DATA SHOWN:

*** Block opens ***

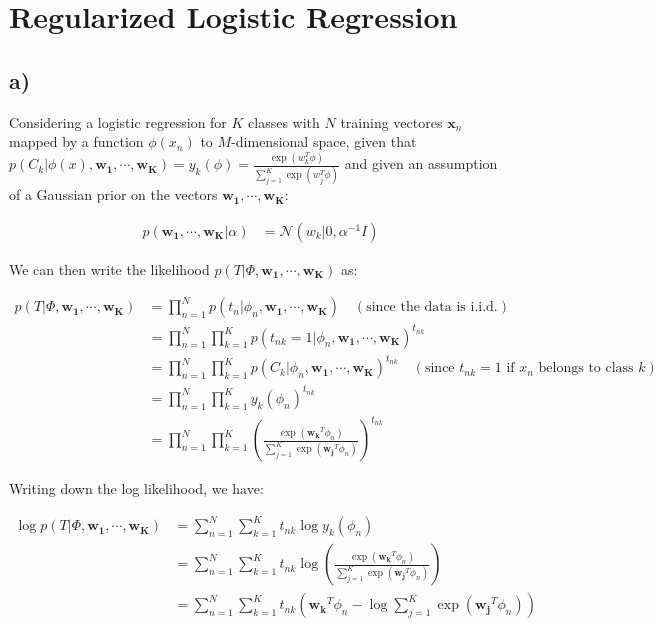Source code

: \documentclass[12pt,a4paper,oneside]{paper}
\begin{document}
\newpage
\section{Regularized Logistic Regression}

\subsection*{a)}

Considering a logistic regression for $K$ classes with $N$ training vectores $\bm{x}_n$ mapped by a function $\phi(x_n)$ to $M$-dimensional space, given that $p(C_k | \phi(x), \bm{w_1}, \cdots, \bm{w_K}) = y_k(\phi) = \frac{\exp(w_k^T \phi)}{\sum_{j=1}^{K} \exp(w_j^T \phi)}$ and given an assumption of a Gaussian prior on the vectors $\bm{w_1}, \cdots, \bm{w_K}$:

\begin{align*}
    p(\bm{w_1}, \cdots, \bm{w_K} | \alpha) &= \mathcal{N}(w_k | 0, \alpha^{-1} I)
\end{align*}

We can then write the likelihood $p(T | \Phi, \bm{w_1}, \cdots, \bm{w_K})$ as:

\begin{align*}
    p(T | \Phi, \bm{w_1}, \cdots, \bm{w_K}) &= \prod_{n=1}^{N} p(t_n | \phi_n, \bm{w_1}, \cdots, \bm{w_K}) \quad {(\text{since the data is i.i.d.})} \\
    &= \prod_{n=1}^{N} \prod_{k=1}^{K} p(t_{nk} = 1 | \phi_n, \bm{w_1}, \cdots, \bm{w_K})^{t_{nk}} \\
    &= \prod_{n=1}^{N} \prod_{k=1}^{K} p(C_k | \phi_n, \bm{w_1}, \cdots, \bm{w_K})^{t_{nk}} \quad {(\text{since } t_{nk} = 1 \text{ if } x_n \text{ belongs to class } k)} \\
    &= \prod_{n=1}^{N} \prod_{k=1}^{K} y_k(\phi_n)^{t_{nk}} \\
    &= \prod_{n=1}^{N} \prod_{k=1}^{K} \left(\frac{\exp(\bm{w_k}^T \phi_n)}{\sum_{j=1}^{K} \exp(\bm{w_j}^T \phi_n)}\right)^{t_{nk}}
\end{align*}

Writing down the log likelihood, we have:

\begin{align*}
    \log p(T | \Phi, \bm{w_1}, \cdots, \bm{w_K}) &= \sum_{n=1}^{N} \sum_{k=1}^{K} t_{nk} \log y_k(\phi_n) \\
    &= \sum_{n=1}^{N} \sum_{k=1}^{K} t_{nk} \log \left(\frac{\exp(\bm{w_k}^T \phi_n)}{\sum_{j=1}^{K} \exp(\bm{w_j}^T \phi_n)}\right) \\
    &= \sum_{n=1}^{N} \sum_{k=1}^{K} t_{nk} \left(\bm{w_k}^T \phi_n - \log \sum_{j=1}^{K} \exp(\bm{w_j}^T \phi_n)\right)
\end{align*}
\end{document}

*** Block closes ***
*** Block opens ***

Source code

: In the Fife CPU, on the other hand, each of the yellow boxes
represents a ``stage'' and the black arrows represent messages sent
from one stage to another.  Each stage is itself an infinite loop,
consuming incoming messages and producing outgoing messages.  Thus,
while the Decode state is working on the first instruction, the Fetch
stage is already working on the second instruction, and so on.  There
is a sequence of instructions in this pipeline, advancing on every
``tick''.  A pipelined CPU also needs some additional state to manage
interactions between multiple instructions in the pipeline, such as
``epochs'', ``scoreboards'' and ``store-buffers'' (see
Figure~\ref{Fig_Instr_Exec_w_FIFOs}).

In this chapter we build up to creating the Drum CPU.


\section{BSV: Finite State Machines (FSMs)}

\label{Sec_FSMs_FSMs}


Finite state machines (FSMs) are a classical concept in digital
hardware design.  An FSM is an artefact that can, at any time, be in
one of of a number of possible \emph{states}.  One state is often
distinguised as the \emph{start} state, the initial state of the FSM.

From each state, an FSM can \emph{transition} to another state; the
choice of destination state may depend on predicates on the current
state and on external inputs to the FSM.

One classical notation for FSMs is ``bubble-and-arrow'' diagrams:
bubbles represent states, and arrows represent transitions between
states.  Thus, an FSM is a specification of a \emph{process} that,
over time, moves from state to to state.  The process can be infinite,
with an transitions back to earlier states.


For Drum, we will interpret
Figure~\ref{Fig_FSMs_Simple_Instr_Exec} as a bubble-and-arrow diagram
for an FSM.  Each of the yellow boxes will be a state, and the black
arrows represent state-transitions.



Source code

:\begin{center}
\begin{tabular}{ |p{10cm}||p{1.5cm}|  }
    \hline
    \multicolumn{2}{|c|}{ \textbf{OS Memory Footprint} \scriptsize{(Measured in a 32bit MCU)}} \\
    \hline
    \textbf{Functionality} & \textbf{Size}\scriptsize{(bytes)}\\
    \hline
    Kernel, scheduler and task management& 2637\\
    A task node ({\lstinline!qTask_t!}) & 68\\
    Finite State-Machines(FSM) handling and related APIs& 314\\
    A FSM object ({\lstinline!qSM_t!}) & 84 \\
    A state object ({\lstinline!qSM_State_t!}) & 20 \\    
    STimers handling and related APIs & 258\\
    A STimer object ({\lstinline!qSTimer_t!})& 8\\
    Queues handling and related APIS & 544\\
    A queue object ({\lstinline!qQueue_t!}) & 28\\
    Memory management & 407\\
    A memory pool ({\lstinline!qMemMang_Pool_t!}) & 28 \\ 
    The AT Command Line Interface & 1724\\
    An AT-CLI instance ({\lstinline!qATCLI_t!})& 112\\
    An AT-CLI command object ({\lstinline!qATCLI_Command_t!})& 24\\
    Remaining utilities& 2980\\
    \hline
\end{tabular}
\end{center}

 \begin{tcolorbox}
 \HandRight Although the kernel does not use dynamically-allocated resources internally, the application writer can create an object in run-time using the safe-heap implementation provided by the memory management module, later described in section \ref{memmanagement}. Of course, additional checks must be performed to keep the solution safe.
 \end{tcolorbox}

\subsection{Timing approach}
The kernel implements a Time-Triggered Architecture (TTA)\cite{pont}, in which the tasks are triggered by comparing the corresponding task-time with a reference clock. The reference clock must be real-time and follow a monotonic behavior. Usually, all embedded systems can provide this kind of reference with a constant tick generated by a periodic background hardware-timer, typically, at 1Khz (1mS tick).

*** Block closes ***

EXERCISE: Reproducing the whole listing above is not the task. Copy exactly only the lines from the one with "is a sequence" to the one with "state and on external inputs to the FSM.", both kept.

TASK RESULT:
is a sequence of instructions in this pipeline, advancing on every
``tick''.  A pipelined CPU also needs some additional state to manage
interactions between multiple instructions in the pipeline, such as
``epochs'', ``scoreboards'' and ``store-buffers'' (see
Figure~\ref{Fig_Instr_Exec_w_FIFOs}).

In this chapter we build up to creating the Drum CPU.


\section{BSV: Finite State Machines (FSMs)}

\label{Sec_FSMs_FSMs}


Finite state machines (FSMs) are a classical concept in digital
hardware design.  An FSM is an artefact that can, at any time, be in
one of of a number of possible \emph{states}.  One state is often
distinguised as the \emph{start} state, the initial state of the FSM.

From each state, an FSM can \emph{transition} to another state; the
choice of destination state may depend on predicates on the current
state and on external inputs to the FSM.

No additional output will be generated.